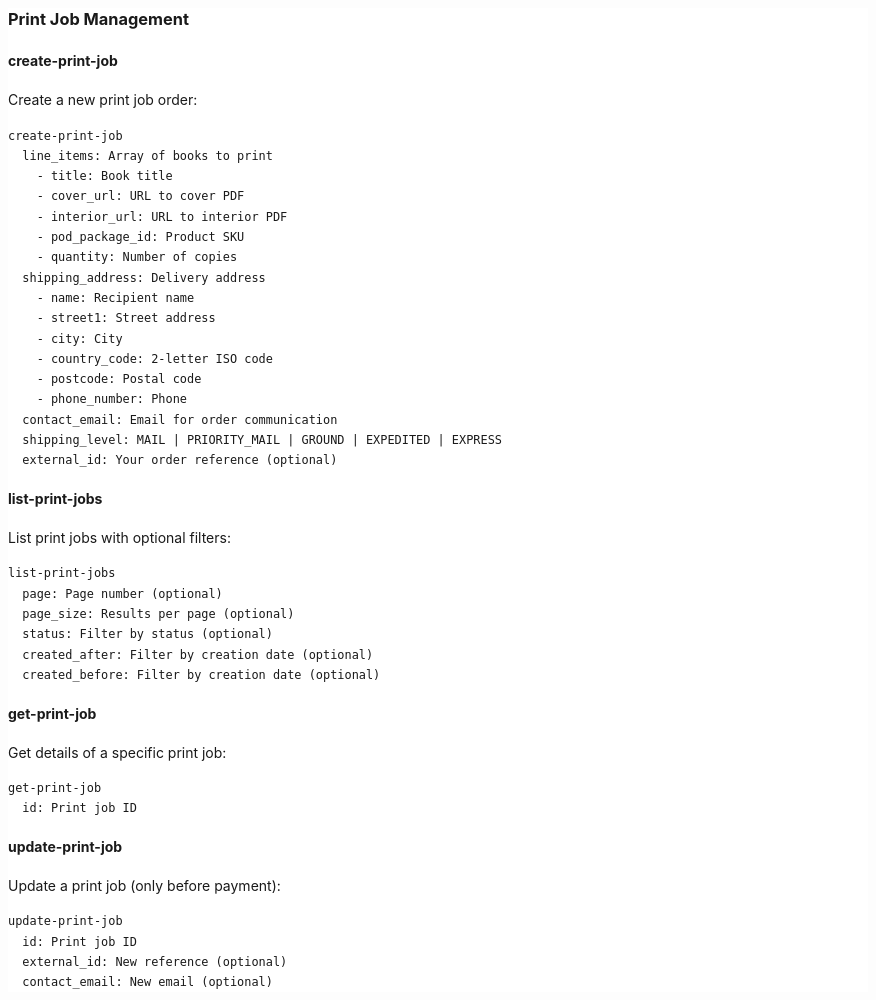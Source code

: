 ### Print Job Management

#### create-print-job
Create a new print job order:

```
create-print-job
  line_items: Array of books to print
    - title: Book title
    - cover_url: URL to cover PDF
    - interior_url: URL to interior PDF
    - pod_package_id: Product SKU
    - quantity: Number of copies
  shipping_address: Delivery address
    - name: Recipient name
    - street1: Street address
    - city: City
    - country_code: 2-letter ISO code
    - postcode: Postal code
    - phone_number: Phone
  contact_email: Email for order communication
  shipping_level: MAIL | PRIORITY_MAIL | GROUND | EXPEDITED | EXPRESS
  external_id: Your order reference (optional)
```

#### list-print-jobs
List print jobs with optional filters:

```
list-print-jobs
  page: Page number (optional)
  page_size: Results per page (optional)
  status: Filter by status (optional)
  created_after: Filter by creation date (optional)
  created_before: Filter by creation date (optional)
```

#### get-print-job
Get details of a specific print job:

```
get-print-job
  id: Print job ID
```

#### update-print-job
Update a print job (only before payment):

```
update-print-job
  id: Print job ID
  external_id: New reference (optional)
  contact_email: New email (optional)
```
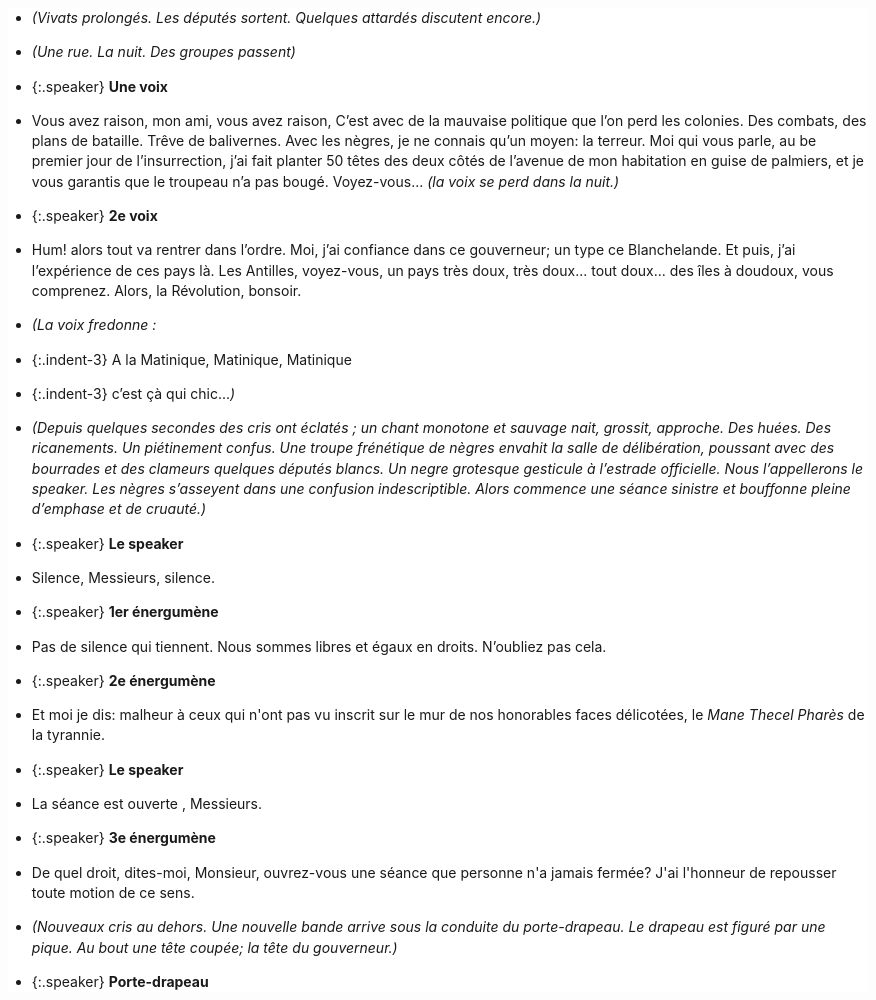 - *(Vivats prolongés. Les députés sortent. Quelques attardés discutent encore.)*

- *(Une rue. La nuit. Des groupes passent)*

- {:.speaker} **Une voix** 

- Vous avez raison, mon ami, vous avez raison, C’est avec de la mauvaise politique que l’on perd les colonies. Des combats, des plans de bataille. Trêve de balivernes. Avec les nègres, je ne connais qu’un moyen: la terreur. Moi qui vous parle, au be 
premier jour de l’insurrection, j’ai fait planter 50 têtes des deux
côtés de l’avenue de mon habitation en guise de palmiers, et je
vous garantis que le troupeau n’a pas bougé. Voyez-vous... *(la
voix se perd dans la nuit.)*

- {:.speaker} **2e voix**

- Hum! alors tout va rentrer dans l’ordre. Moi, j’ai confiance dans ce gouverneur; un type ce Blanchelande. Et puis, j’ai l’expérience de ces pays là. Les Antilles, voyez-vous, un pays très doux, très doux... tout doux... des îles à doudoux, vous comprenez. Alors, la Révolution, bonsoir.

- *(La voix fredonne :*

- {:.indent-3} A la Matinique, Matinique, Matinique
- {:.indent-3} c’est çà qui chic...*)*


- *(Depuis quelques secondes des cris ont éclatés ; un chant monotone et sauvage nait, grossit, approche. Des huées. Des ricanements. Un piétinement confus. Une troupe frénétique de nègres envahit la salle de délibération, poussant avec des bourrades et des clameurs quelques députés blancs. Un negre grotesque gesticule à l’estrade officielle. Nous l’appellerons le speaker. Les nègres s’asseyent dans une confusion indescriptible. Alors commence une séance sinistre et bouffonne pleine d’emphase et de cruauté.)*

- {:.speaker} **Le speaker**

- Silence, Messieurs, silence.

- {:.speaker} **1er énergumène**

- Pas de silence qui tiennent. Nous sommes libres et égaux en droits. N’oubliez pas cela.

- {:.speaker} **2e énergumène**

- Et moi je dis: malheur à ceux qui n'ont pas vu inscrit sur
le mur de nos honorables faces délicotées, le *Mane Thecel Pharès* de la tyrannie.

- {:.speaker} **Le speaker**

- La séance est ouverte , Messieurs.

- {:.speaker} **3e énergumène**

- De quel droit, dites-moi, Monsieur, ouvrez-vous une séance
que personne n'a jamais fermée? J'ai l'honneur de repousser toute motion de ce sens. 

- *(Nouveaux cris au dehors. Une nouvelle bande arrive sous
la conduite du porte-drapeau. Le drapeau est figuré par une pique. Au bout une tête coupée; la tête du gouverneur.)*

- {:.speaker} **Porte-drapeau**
:::::
◆ **WHAT YOU SHOULD DO**:
Repeat the records word for word and drop any pictures.

◆ **ANSWER TO THE EXERCISE**:
Source code

: ### Print Job Management

#### create-print-job
Create a new print job order:

```
create-print-job
  line_items: Array of books to print
    - title: Book title
    - cover_url: URL to cover PDF
    - interior_url: URL to interior PDF
    - pod_package_id: Product SKU
    - quantity: Number of copies
  shipping_address: Delivery address
    - name: Recipient name
    - street1: Street address
    - city: City
    - country_code: 2-letter ISO code
    - postcode: Postal code
    - phone_number: Phone
  contact_email: Email for order communication
  shipping_level: MAIL | PRIORITY_MAIL | GROUND | EXPEDITED | EXPRESS
  external_id: Your order reference (optional)
```

#### list-print-jobs
List print jobs with optional filters:

```
list-print-jobs
  page: Page number (optional)
  page_size: Results per page (optional)
  status: Filter by status (optional)
  created_after: Filter by creation date (optional)
  created_before: Filter by creation date (optional)
```

#### get-print-job
Get details of a specific print job:

```
get-print-job
  id: Print job ID
```

#### update-print-job
Update a print job (only before payment):

```
update-print-job
  id: Print job ID
  external_id: New reference (optional)
  contact_email: New email (optional)
```
 - *(Vivats prolongés. Les députés sortent. Quelques attardés discutent encore.)*

- *(Une rue. La nuit. Des groupes passent)*

- {:.speaker} **Une voix** 

- Vous avez raison, mon ami, vous avez raison, C’est avec de la mauvaise politique que l’on perd les colonies. Des combats, des plans de bataille. Trêve de balivernes. Avec les nègres, je ne connais qu’un moyen: la terreur. Moi qui vous parle, au be 
premier jour de l’insurrection, j’ai fait planter 50 têtes des deux
côtés de l’avenue de mon habitation en guise de palmiers, et je
vous garantis que le troupeau n’a pas bougé. Voyez-vous... *(la
voix se perd dans la nuit.)*

- {:.speaker} **2e voix**

- Hum! alors tout va rentrer dans l’ordre. Moi, j’ai confiance dans ce gouverneur; un type ce Blanchelande. Et puis, j’ai l’expérience de ces pays là. Les Antilles, voyez-vous, un pays très doux, très doux... tout doux... des îles à doudoux, vous comprenez. Alors, la Révolution, bonsoir.

- *(La voix fredonne :*

- {:.indent-3} A la Matinique, Matinique, Matinique
- {:.indent-3} c’est çà qui chic...*)*


- *(Depuis quelques secondes des cris ont éclatés ; un chant monotone et sauvage nait, grossit, approche. Des huées. Des ricanements. Un piétinement confus. Une troupe frénétique de nègres envahit la salle de délibération, poussant avec des bourrades et des clameurs quelques députés blancs. Un negre grotesque gesticule à l’estrade officielle. Nous l’appellerons le speaker. Les nègres s’asseyent dans une confusion indescriptible. Alors commence une séance sinistre et bouffonne pleine d’emphase et de cruauté.)*

- {:.speaker} **Le speaker**

- Silence, Messieurs, silence.

- {:.speaker} **1er énergumène**

- Pas de silence qui tiennent. Nous sommes libres et égaux en droits. N’oubliez pas cela.

- {:.speaker} **2e énergumène**

- Et moi je dis: malheur à ceux qui n'ont pas vu inscrit sur
le mur de nos honorables faces délicotées, le *Mane Thecel Pharès* de la tyrannie.

- {:.speaker} **Le speaker**

- La séance est ouverte , Messieurs.

- {:.speaker} **3e énergumène**

- De quel droit, dites-moi, Monsieur, ouvrez-vous une séance
que personne n'a jamais fermée? J'ai l'honneur de repousser toute motion de ce sens. 

- *(Nouveaux cris au dehors. Une nouvelle bande arrive sous
la conduite du porte-drapeau. Le drapeau est figuré par une pique. Au bout une tête coupée; la tête du gouverneur.)*

- {:.speaker} **Porte-drapeau**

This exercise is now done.